DIRECTIONS FOR THIS TASK >>
An exact copy of the lines from the one containing "[Rory Stephenson] Merge" through the last line below is required; include both of those lines and no others.

(Records drawn from a dataset)

|---|

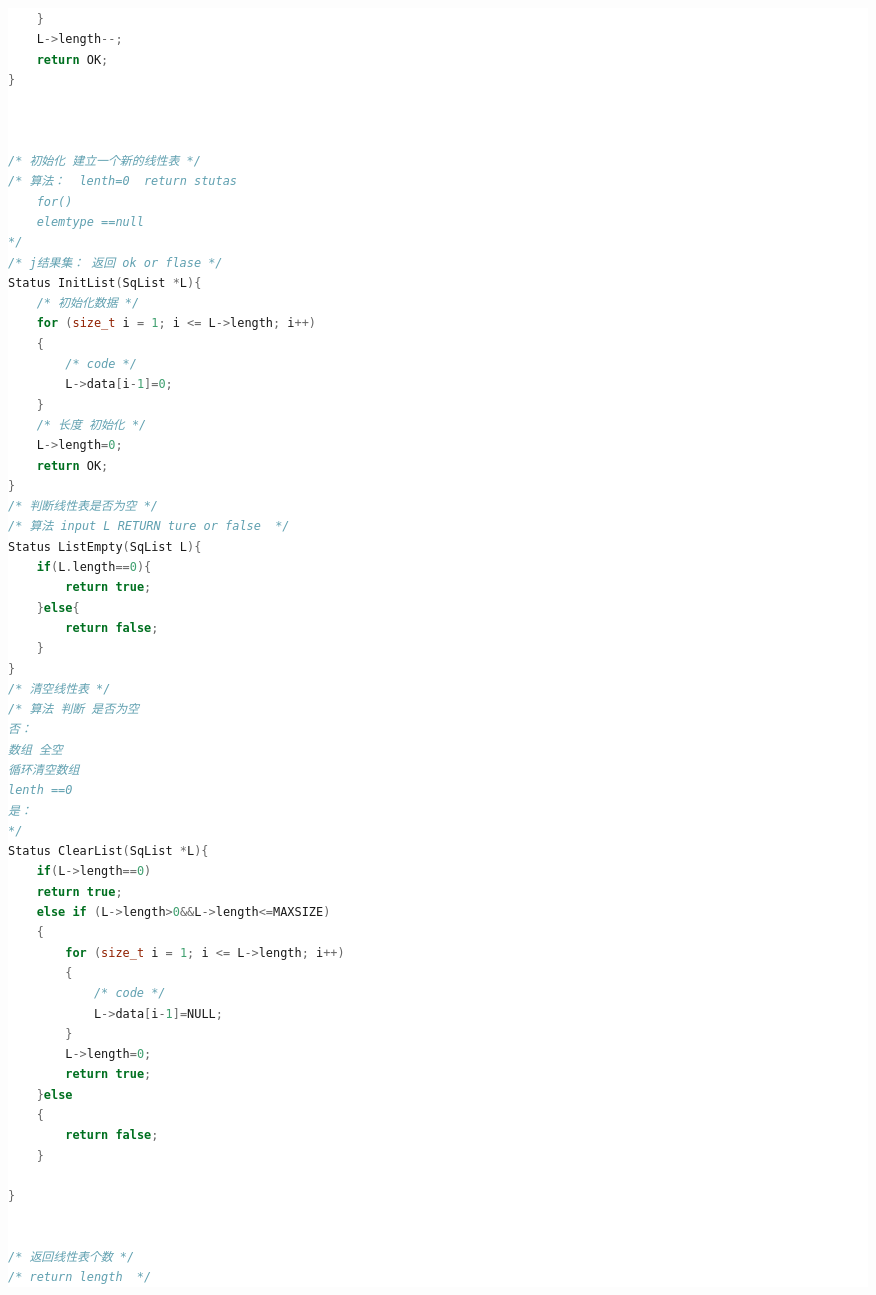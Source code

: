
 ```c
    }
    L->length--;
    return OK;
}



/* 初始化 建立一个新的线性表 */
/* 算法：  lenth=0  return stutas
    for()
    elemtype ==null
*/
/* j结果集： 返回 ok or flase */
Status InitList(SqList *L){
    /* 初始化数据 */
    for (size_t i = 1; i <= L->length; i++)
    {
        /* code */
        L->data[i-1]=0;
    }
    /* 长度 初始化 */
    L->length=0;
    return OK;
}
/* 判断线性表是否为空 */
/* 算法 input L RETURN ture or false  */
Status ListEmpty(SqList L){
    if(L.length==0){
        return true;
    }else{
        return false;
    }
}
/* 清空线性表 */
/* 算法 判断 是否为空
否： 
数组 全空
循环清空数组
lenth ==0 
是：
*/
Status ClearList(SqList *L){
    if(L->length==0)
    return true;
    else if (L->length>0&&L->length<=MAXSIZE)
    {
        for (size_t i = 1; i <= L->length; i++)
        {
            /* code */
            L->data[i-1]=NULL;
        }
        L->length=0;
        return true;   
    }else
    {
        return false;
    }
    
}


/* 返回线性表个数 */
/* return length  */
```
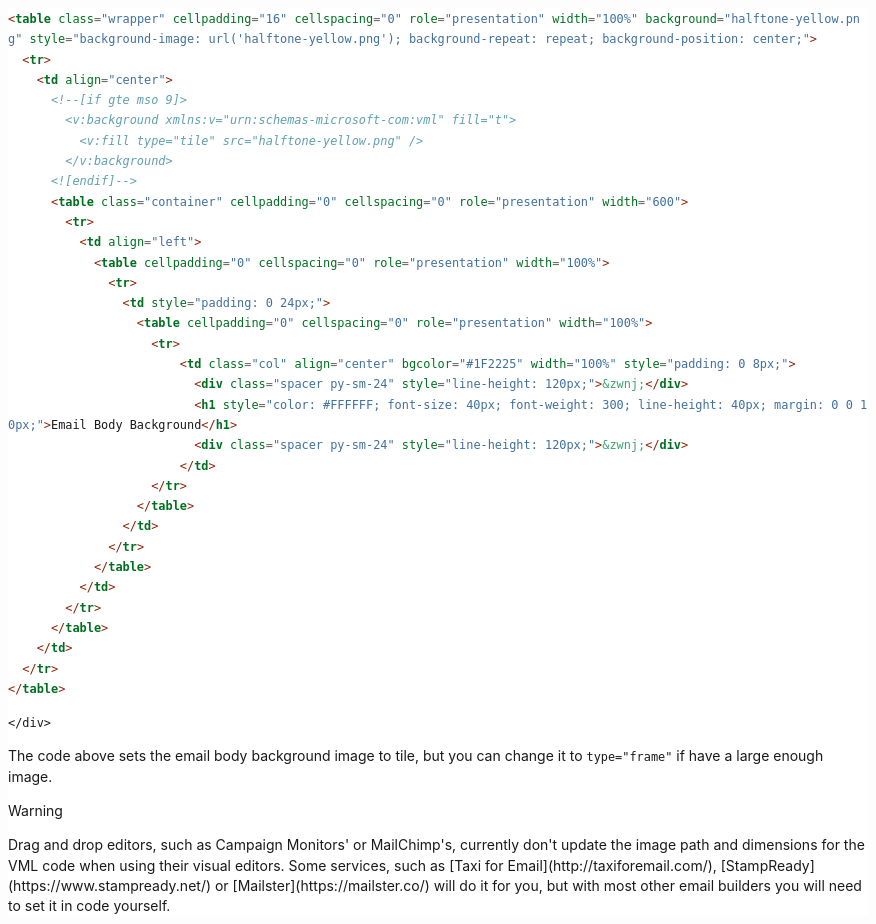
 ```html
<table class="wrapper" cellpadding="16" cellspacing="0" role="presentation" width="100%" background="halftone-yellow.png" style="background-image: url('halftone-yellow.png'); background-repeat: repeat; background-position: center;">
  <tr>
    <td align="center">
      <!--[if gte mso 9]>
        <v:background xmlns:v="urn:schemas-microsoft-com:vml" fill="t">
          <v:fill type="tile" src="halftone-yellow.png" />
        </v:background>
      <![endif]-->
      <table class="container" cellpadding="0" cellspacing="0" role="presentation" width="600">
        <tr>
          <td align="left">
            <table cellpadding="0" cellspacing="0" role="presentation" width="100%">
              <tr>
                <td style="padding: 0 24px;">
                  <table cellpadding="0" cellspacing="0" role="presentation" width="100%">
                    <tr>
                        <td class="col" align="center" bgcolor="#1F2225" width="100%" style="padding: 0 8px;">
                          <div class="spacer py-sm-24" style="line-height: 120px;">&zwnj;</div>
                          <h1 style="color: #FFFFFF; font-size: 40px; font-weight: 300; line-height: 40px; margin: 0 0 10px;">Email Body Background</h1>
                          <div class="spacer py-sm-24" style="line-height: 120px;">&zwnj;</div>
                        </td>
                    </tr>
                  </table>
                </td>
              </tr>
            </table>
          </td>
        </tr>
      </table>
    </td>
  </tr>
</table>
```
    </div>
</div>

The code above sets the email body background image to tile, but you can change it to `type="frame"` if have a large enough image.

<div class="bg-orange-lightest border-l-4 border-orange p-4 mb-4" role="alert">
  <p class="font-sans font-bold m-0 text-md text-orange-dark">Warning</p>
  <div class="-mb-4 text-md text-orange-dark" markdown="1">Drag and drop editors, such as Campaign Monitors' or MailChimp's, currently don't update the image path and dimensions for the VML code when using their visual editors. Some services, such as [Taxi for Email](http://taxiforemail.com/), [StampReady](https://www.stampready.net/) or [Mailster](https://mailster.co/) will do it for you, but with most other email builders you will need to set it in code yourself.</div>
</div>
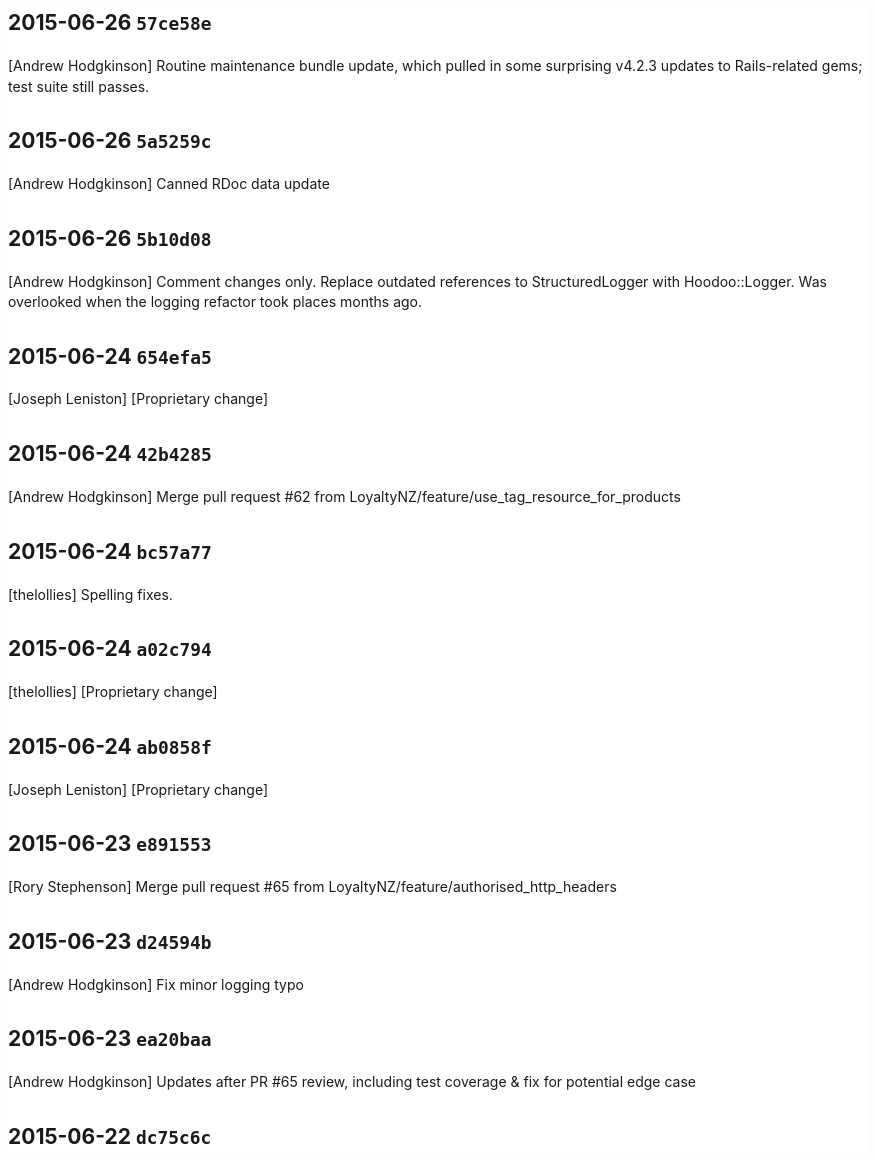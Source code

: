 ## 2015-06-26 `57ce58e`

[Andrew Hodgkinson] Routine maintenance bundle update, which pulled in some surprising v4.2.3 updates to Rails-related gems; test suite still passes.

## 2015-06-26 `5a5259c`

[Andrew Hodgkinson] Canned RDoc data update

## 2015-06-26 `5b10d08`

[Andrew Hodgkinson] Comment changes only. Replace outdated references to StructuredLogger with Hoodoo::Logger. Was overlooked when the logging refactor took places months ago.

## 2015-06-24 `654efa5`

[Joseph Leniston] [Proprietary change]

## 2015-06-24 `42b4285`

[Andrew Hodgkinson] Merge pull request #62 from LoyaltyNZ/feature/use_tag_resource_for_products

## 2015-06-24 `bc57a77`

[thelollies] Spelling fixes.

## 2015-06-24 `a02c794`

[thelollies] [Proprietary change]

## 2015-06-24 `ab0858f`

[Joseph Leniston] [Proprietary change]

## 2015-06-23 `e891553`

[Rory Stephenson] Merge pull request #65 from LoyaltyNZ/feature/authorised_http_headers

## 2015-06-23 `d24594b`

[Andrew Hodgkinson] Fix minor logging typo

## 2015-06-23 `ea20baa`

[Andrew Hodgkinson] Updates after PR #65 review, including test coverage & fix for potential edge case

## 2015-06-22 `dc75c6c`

|---|

SOLUTION TO THE PROBLEM >>
[Rory Stephenson] Merge pull request #65 from LoyaltyNZ/feature/authorised_http_headers

## 2015-06-23 `d24594b`

[Andrew Hodgkinson] Fix minor logging typo

## 2015-06-23 `ea20baa`

[Andrew Hodgkinson] Updates after PR #65 review, including test coverage & fix for potential edge case

## 2015-06-22 `dc75c6c`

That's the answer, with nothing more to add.